The standard penetration test blow counts (SPT-N) are generally used worldwide to evaluate liquefaction potential analysis using design earthquake [9, 18, 31, 35, 47, 48]. The simplified procedure [37], later updated, calibrated, and validated by Youd et al. [48], has been used for evaluating liquefaction potential from the SPT-N values of the geological materials of Moulvibazar town. Using the SPT-N values at each 1.5 m interval starting at a depth of 1.5 m from the ground surface to a depth of 20 m, the factor of safety against liquefaction (FL) at each 1.5 m interval and liquefaction potential index (LPI) for each SPT-N profile down to a depth of 20 m have been calculated to observe the severity of liquefaction at each borehole site. The liquefaction hazard map of the study area has been prepared using the LPI values of the SPT-N profiles located at different surface geological units of the study area.

3.1 Dataset

The SPT-N profiles of 25 boreholes were used for this study. The SPT-N values and disturbed samples were collected from each borehole at each 1.5 m interval down to a depth of 20 m. Decision for the selection of boring sites has been made following the surface geological units of the area. The locations of the boreholes are manifested in the surface geological map of the study area Fig. 1. Among them, 5 boreholes are on the Holo–Pleistocene low elevated terrace deposits, and 20 boreholes are on the Holocene flood plain deposits.

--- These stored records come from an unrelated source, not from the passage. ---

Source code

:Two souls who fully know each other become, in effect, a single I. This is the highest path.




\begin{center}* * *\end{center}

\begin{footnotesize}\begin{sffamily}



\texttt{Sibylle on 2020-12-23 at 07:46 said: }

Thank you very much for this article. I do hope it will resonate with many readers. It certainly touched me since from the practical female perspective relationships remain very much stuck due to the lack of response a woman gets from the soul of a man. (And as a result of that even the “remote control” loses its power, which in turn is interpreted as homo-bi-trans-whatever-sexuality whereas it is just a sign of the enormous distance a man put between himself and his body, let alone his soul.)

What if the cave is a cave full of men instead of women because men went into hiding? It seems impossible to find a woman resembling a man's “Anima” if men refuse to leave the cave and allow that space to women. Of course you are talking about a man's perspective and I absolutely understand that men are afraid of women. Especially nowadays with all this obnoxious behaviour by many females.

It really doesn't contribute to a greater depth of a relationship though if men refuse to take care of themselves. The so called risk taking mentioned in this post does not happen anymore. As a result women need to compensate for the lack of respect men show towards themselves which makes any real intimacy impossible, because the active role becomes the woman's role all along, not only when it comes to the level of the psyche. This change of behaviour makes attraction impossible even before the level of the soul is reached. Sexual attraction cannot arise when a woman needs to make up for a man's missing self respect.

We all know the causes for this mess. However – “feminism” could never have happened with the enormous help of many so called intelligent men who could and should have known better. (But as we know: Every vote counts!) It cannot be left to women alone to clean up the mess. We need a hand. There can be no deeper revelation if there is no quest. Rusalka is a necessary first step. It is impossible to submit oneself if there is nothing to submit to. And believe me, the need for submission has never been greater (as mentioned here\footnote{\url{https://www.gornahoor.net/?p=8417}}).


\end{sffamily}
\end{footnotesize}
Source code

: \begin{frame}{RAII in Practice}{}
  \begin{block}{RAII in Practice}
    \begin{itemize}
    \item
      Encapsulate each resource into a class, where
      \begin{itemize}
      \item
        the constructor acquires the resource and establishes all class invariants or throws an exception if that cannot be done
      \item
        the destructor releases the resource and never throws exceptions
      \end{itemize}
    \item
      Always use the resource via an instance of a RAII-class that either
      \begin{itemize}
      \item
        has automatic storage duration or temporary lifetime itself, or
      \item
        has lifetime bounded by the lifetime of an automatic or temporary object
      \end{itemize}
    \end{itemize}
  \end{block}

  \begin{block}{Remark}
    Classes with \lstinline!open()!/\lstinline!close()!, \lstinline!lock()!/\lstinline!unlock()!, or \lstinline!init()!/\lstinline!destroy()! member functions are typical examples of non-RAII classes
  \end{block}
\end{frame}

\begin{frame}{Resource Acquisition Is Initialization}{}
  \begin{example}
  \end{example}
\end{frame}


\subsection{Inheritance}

The subsoils of each borehole down to a depth of 20 m are classified using Unified Soil Classification System (USCS). The groundwater level at each borehole was recorded after 24 h from the completion of the borehole, and topographic elevation was also recorded during the site investigation. The grain size distribution data are obtained by mechanical sieve analysis of coarse-grained soils and hydrometer analysis of fine-grained soils to determine the percentages of silt and clay. The groundwater level varies from 0.013 m to 3.5 m in the boreholes of the study area. In Table 2, the geological and geotechnical properties of a soil layer that are required for liquefaction potential analysis are shown from borehole Mlv-08 and the bore log of this borehole is presented in Fig. 4.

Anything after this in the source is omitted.